Concrètement, les membres du G20 «signataires de l’accord de Paris» sur le climat – sans les États-Unis, donc – y soulignent que ce dernier est «irréversible» et «s’engagent à sa pleine mise en œuvre». Ils prennent toutefois en compte les «diverses situations nationales».

Certains pays émergents estiment avoir besoin de plus de soutien que les nations les plus avancées pour leur transition énergétique.

«Un certain nombre de pays hésitaient [...] à confirmer leur engagement dans l’accord de Paris et donc c’était une des grandes batailles de cette nuit [de négociations] de garder le pack des 19», a souligné une source française proche des négociations.

«Cette coalition s’effiloche»

Les États-Unis, qui poursuivent leur cavalier seul sur ce sujet, rappellent quant à eux dans un paragraphe distinct du communiqué de Buenos Aires qu’ils ont rejeté l’accord de Paris.

Ils disent s’engager en faveur de «la croissance économique, l’accès à l’énergie et la sécurité, en utilisant toutes les technologies et les sources énergétiques disponibles, tout en protégeant l’environnement».

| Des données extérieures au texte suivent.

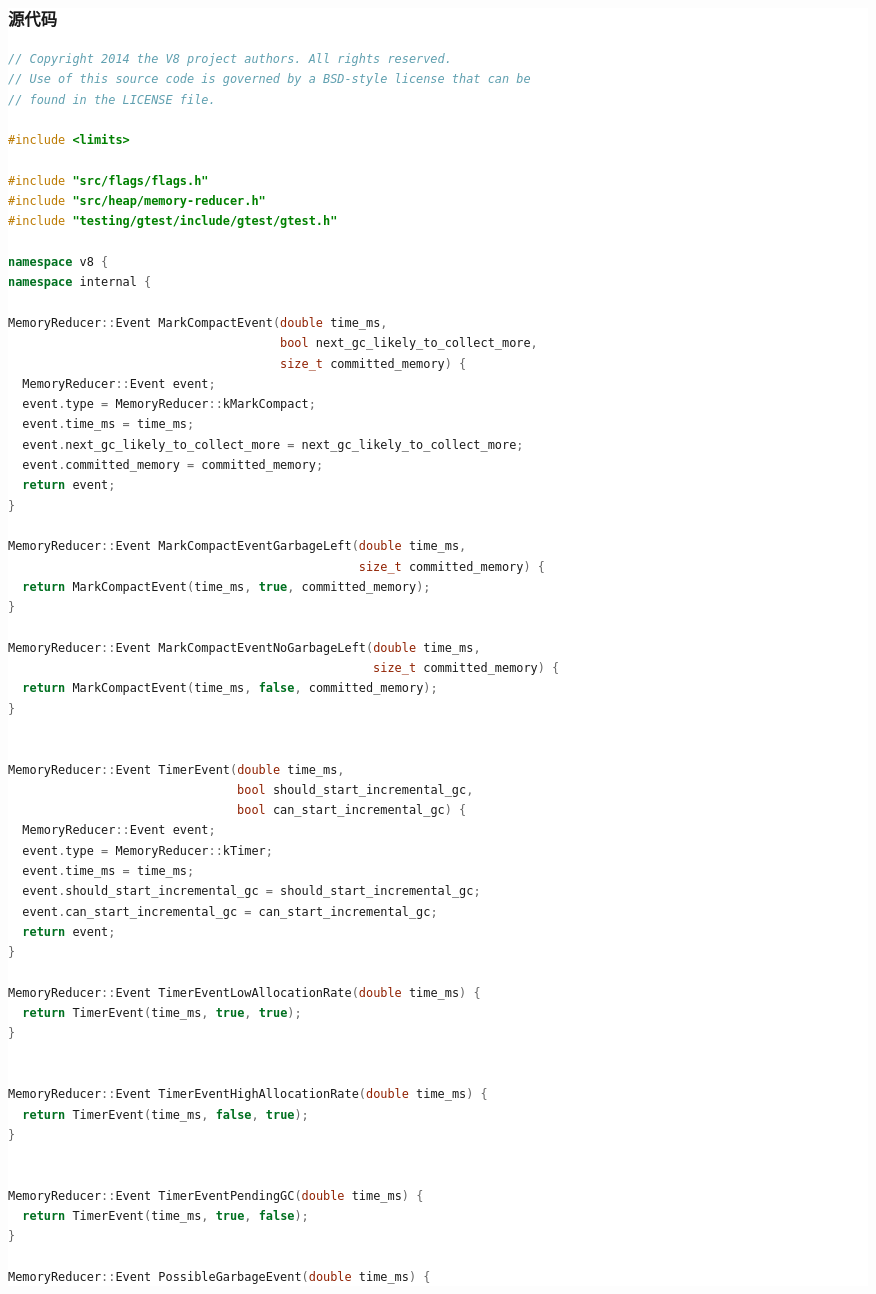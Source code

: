 ### 源代码
```cpp
// Copyright 2014 the V8 project authors. All rights reserved.
// Use of this source code is governed by a BSD-style license that can be
// found in the LICENSE file.

#include <limits>

#include "src/flags/flags.h"
#include "src/heap/memory-reducer.h"
#include "testing/gtest/include/gtest/gtest.h"

namespace v8 {
namespace internal {

MemoryReducer::Event MarkCompactEvent(double time_ms,
                                      bool next_gc_likely_to_collect_more,
                                      size_t committed_memory) {
  MemoryReducer::Event event;
  event.type = MemoryReducer::kMarkCompact;
  event.time_ms = time_ms;
  event.next_gc_likely_to_collect_more = next_gc_likely_to_collect_more;
  event.committed_memory = committed_memory;
  return event;
}

MemoryReducer::Event MarkCompactEventGarbageLeft(double time_ms,
                                                 size_t committed_memory) {
  return MarkCompactEvent(time_ms, true, committed_memory);
}

MemoryReducer::Event MarkCompactEventNoGarbageLeft(double time_ms,
                                                   size_t committed_memory) {
  return MarkCompactEvent(time_ms, false, committed_memory);
}


MemoryReducer::Event TimerEvent(double time_ms,
                                bool should_start_incremental_gc,
                                bool can_start_incremental_gc) {
  MemoryReducer::Event event;
  event.type = MemoryReducer::kTimer;
  event.time_ms = time_ms;
  event.should_start_incremental_gc = should_start_incremental_gc;
  event.can_start_incremental_gc = can_start_incremental_gc;
  return event;
}

MemoryReducer::Event TimerEventLowAllocationRate(double time_ms) {
  return TimerEvent(time_ms, true, true);
}


MemoryReducer::Event TimerEventHighAllocationRate(double time_ms) {
  return TimerEvent(time_ms, false, true);
}


MemoryReducer::Event TimerEventPendingGC(double time_ms) {
  return TimerEvent(time_ms, true, false);
}

MemoryReducer::Event PossibleGarbageEvent(double time_ms) {
```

Pour la chancelière allemande, qui tire un bilan positif du G20, le communiqué final envoie «un signal clair pour le succès de la COP24».

La lecture du gouvernement de Donald Trump, qui a annoncé le 1er juin 2017 le retrait des États-Unis de l’accord de Paris signé en 2015 par son prédécesseur, Barack Obama, est tout autre.

«Ce que l’on commence à voir, c’est que cette coalition [de pays signataires de l’accord de Paris] s’effiloche», a assuré une source de la Maison-Blanche.

Se félicitant que le groupe des 19 pays du G20 ait tenu bon, Greenpeace les a appelés à passer à l’action dès dimanche en Pologne.

Mais le faible taux de participation annoncé des chefs d’État et de gouvernement en dit long.

Le premier ministre français Édouard Philippe, un des rares qui avait confirmé sa présence, a décidé samedi d’annuler son déplacement à la suite du déferlement de violence à Paris en marge de la manifestation des «gilets jaunes».

De l’autre côté de l’Atlantique, le futur président brésilien Jair Bolsonaro, qui prend ses fonctions le 1er janvier, a récemment renoncé à organiser la COP25 prévue en 2019. Ce politicien d’extrême droite a aussi laissé entendre qu’il pourrait sortir de l’accord de Paris, suivant la voie de Donald Trump qu’il dit admirer.

La 24e Conférence de l’ONU sur le climat (COP24), qui se tient à Katowice du 2 au 14 décembre, en pleine région charbonnière, cherche à donner du souffle à l’accord de Paris de 2015 qui vise à contenir le réchauffement mondial sous les +2 °C, idéalement +1,5 °C, par rapport à l’ère préindustrielle.